DON’T CUT THE UNISON
I have been seeing a lot of comments on the deck and some folks have been cutting the Unison completely – do not do it. The Unison fixes a lot of the deck’s worst draws and also creates a lot of pressure on the opponent that they aren’t even aware of if they leave it there. It combining with your leader ability to bring 5 cards back from warp is exactly what this deck wants to be doing. Your drop area acts as not only your second hand, but it also acts as your resource engine as well – and don’t forget the toolbox you have with Towa. The Unison is also a great way to play around counters and floodgates when you’re trying to go for game with that FDC in your hand. Lastly, the -4 is DEVASTATING.

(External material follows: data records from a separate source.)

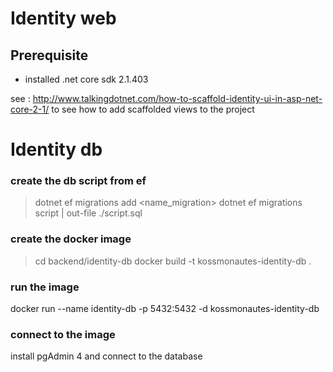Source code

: 
# Identity web

## Prerequisite

- installed .net core sdk 2.1.403

see : http://www.talkingdotnet.com/how-to-scaffold-identity-ui-in-asp-net-core-2-1/ 
to see how to add scaffolded views to the project


# Identity db

### create the db script from ef

> dotnet ef migrations add <name_migration>
> dotnet ef migrations script | out-file ./script.sql

### create the docker image

> cd backend/identity-db
> docker build -t kossmonautes-identity-db .


### run the image

docker run --name identity-db -p 5432:5432 -d kossmonautes-identity-db

### connect to the image

install pgAdmin 4 and connect to the database
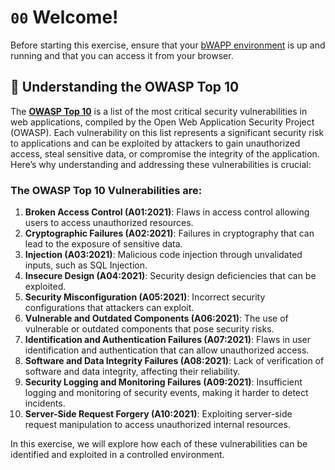 # `00` Welcome!

Before starting this exercise, ensure that your [bWAPP environment](https://4geeks.com/interactive-coding-tutorial/bwapp-beebox-virtual-machine-installation-configuration) is up and running and that you can access it from your browser.

## 💬 Understanding the OWASP Top 10

The **[OWASP Top 10](https://4geeks.com/lesson/owasp-top-10)** is a list of the most critical security vulnerabilities in web applications, compiled by the Open Web Application Security Project (OWASP). Each vulnerability on this list represents a significant security risk to applications and can be exploited by attackers to gain unauthorized access, steal sensitive data, or compromise the integrity of the application. Here’s why understanding and addressing these vulnerabilities is crucial:

### **The OWASP Top 10 Vulnerabilities are:**

1. **Broken Access Control (A01:2021)**: Flaws in access control allowing users to access unauthorized resources.
2. **Cryptographic Failures (A02:2021)**: Failures in cryptography that can lead to the exposure of sensitive data.
3. **Injection (A03:2021)**: Malicious code injection through unvalidated inputs, such as SQL Injection.
4. **Insecure Design (A04:2021)**: Security design deficiencies that can be exploited.
5. **Security Misconfiguration (A05:2021)**: Incorrect security configurations that attackers can exploit.
6. **Vulnerable and Outdated Components (A06:2021)**: The use of vulnerable or outdated components that pose security risks.
7. **Identification and Authentication Failures (A07:2021)**: Flaws in user identification and authentication that can allow unauthorized access.
8. **Software and Data Integrity Failures (A08:2021)**: Lack of verification of software and data integrity, affecting their reliability.
9. **Security Logging and Monitoring Failures (A09:2021)**: Insufficient logging and monitoring of security events, making it harder to detect incidents.
10. **Server-Side Request Forgery (A10:2021)**: Exploiting server-side request manipulation to access unauthorized internal resources.

In this exercise, we will explore how each of these vulnerabilities can be identified and exploited in a controlled environment.

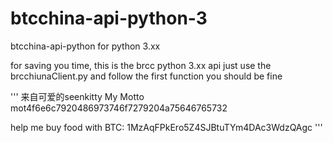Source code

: # btcchina-api-python-3

btcchina-api-python for python 3.xx

for saving you time, this is the brcc python 3.xx api
just use the brcchiunaClient.py and follow the first function you should be fine


''' 来自可爱的seenkitty
 My Motto mot4f6e6c7920486973746f7279204a75646765732
 
 help me buy food with BTC:   1MzAqFPkEro5Z4SJBtuTYm4DAc3WdzQAgc '''
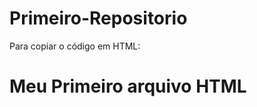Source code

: # Primeiro-Repositorio

Para copiar o código em HTML:

<html>
<h1> Meu Primeiro  arquivo HTML <h1>
</html>
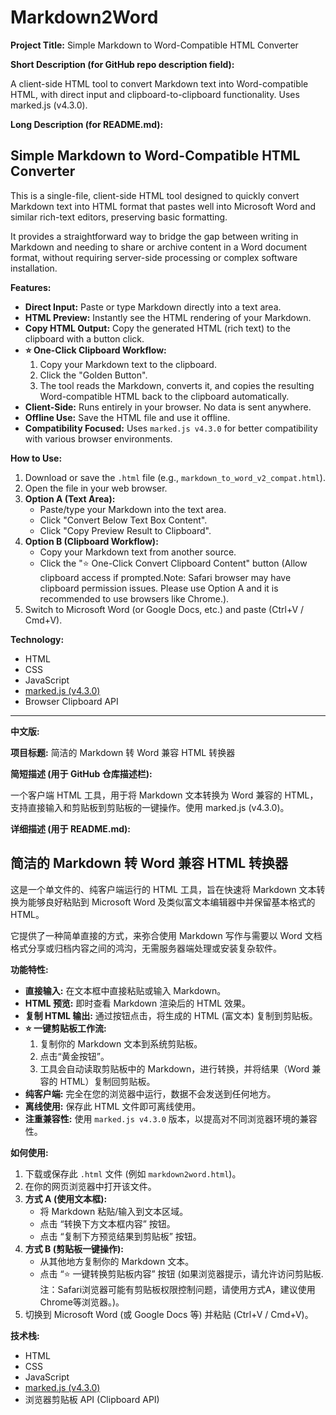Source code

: # Markdown2Word

**Project Title:** Simple Markdown to Word-Compatible HTML Converter

**Short Description (for GitHub repo description field):**

A client-side HTML tool to convert Markdown text into Word-compatible HTML, with direct input and clipboard-to-clipboard functionality. Uses marked.js (v4.3.0).

**Long Description (for README.md):**

## Simple Markdown to Word-Compatible HTML Converter

This is a single-file, client-side HTML tool designed to quickly convert Markdown text into HTML format that pastes well into Microsoft Word and similar rich-text editors, preserving basic formatting.

It provides a straightforward way to bridge the gap between writing in Markdown and needing to share or archive content in a Word document format, without requiring server-side processing or complex software installation.

**Features:**

*   **Direct Input:** Paste or type Markdown directly into a text area.
*   **HTML Preview:** Instantly see the HTML rendering of your Markdown.
*   **Copy HTML Output:** Copy the generated HTML (rich text) to the clipboard with a button click.
*   **⭐ One-Click Clipboard Workflow:**
    1.  Copy your Markdown text to the clipboard.
    2.  Click the "Golden Button".
    3.  The tool reads the Markdown, converts it, and copies the resulting Word-compatible HTML back to the clipboard automatically.
*   **Client-Side:** Runs entirely in your browser. No data is sent anywhere.
*   **Offline Use:** Save the HTML file and use it offline.
*   **Compatibility Focused:** Uses `marked.js v4.3.0` for better compatibility with various browser environments.

**How to Use:**

1.  Download or save the `.html` file (e.g., `markdown_to_word_v2_compat.html`).
2.  Open the file in your web browser.
3.  **Option A (Text Area):**
    *   Paste/type your Markdown into the text area.
    *   Click "Convert Below Text Box Content".
    *   Click "Copy Preview Result to Clipboard".
4.  **Option B (Clipboard Workflow):**
    *   Copy your Markdown text from another source.
    *   Click the "⭐ One-Click Convert Clipboard Content" button (Allow clipboard access if prompted.Note: Safari browser may have clipboard permission issues. Please use Option A and it is recommended to use browsers like Chrome.).
5.  Switch to Microsoft Word (or Google Docs, etc.) and paste (Ctrl+V / Cmd+V).

**Technology:**

*   HTML
*   CSS
*   JavaScript
*   [marked.js (v4.3.0)](https://github.com/markedjs/marked)
*   Browser Clipboard API

---

**中文版:**

**项目标题:** 简洁的 Markdown 转 Word 兼容 HTML 转换器

**简短描述 (用于 GitHub 仓库描述栏):**

一个客户端 HTML 工具，用于将 Markdown 文本转换为 Word 兼容的 HTML，支持直接输入和剪贴板到剪贴板的一键操作。使用 marked.js (v4.3.0)。

**详细描述 (用于 README.md):**

## 简洁的 Markdown 转 Word 兼容 HTML 转换器

这是一个单文件的、纯客户端运行的 HTML 工具，旨在快速将 Markdown 文本转换为能够良好粘贴到 Microsoft Word 及类似富文本编辑器中并保留基本格式的 HTML。

它提供了一种简单直接的方式，来弥合使用 Markdown 写作与需要以 Word 文档格式分享或归档内容之间的鸿沟，无需服务器端处理或安装复杂软件。

**功能特性:**

*   **直接输入:** 在文本框中直接粘贴或输入 Markdown。
*   **HTML 预览:** 即时查看 Markdown 渲染后的 HTML 效果。
*   **复制 HTML 输出:** 通过按钮点击，将生成的 HTML (富文本) 复制到剪贴板。
*   **⭐ 一键剪贴板工作流:**
    1.  复制你的 Markdown 文本到系统剪贴板。
    2.  点击“黄金按钮”。
    3.  工具会自动读取剪贴板中的 Markdown，进行转换，并将结果（Word 兼容的 HTML）复制回剪贴板。
*   **纯客户端:** 完全在您的浏览器中运行，数据不会发送到任何地方。
*   **离线使用:** 保存此 HTML 文件即可离线使用。
*   **注重兼容性:** 使用 `marked.js v4.3.0` 版本，以提高对不同浏览器环境的兼容性。

**如何使用:**

1.  下载或保存此 `.html` 文件 (例如 `markdown2word.html`)。
2.  在你的网页浏览器中打开该文件。
3.  **方式 A (使用文本框):**
    *   将 Markdown 粘贴/输入到文本区域。
    *   点击 “转换下方文本框内容” 按钮。
    *   点击 “复制下方预览结果到剪贴板” 按钮。
4.  **方式 B (剪贴板一键操作):**
    *   从其他地方复制你的 Markdown 文本。
    *   点击 “⭐ 一键转换剪贴板内容” 按钮 (如果浏览器提示，请允许访问剪贴板. 注：Safari浏览器可能有剪贴板权限控制问题，请使用方式A，建议使用Chrome等浏览器。)。
5.  切换到 Microsoft Word (或 Google Docs 等) 并粘贴 (Ctrl+V / Cmd+V)。

**技术栈:**

*   HTML
*   CSS
*   JavaScript
*   [marked.js (v4.3.0)](https://github.com/markedjs/marked)
*   浏览器剪贴板 API (Clipboard API)
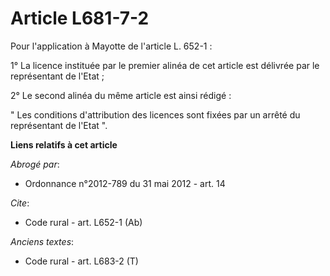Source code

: # Article L681-7-2

Pour l'application à Mayotte de l'article L. 652-1 : 

1° La licence instituée par le premier alinéa de cet article est délivrée par le représentant de l'Etat ; 

2° Le second alinéa du même article est ainsi rédigé : 

" Les conditions d'attribution des licences sont fixées par un arrêté du représentant de l'Etat ".

**Liens relatifs à cet article**

_Abrogé par_:

  - Ordonnance n°2012-789 du 31 mai 2012 - art. 14

_Cite_:

  - Code rural - art. L652-1 (Ab)

_Anciens textes_:

  - Code rural - art. L683-2 (T)
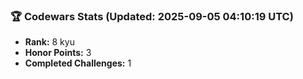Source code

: ### 🏆 Codewars Stats (Updated: 2025-09-05 04:10:19 UTC)

- **Rank:** 8 kyu
- **Honor Points:** 3
- **Completed Challenges:** 1
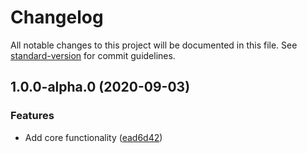 # Changelog

All notable changes to this project will be documented in this file. See [standard-version](https://github.com/conventional-changelog/standard-version) for commit guidelines.

## 1.0.0-alpha.0 (2020-09-03)


### Features

* Add core functionality ([ead6d42](https://github.com/tkottke90/ghaction-record-step/commit/ead6d42be34911e3f12d813fce03e73b981806f3))

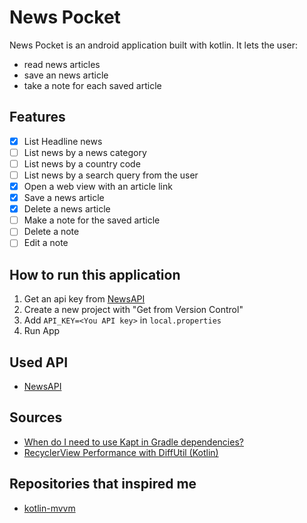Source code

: # News Pocket
News Pocket is an android application built with kotlin. It lets the user:
- read news articles
- save an news article
- take a note for each saved article

## Features
- [x] List Headline news
- [ ] List news by a news category
- [ ] List news by a country code
- [ ] List news by a search query from the user
- [x] Open a web view with an article link
- [x] Save a news article
- [x] Delete a news article
- [ ] Make a note for the saved article
- [ ] Delete a note
- [ ] Edit a note
## How to run this application
1. Get an api key from [NewsAPI](https://newsapi.org)
2. Create a new project with "Get from Version Control"
3. Add `API_KEY=<You API key>` in `local.properties`
4. Run App
## Used API
- [NewsAPI](https://newsapi.org)
## Sources
- [When do I need to use Kapt in Gradle dependencies?](https://stackoverflow.com/questions/56691764/when-do-i-need-to-use-kapt-in-gradle-dependencies)
- [RecyclerView Performance with DiffUtil (Kotlin)](https://www.youtube.com/watch?v=y31fzLe2Ajw)
## Repositories that inspired me
- [kotlin-mvvm](https://github.com/emedinaa/kotlin-mvvm)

Play the decks you enjoy playing and enjoy Dragon Ball the way you want to. We often get too bogged down by only focusing on the most competitive aspects of the game, but there truly is so much to explore and enjoy. Be smart about purchasing cards and don’t overextend yourself trying to collect all of the top decks, including promos. There are answers to virtually every top deck which is really refreshing. Honestly, there seems to be a lot of ways to pivot in the series 11 environment, so enjoy it while you can. Lastly, you can expect some DB6 brews popping up reaaaallllll soon!!!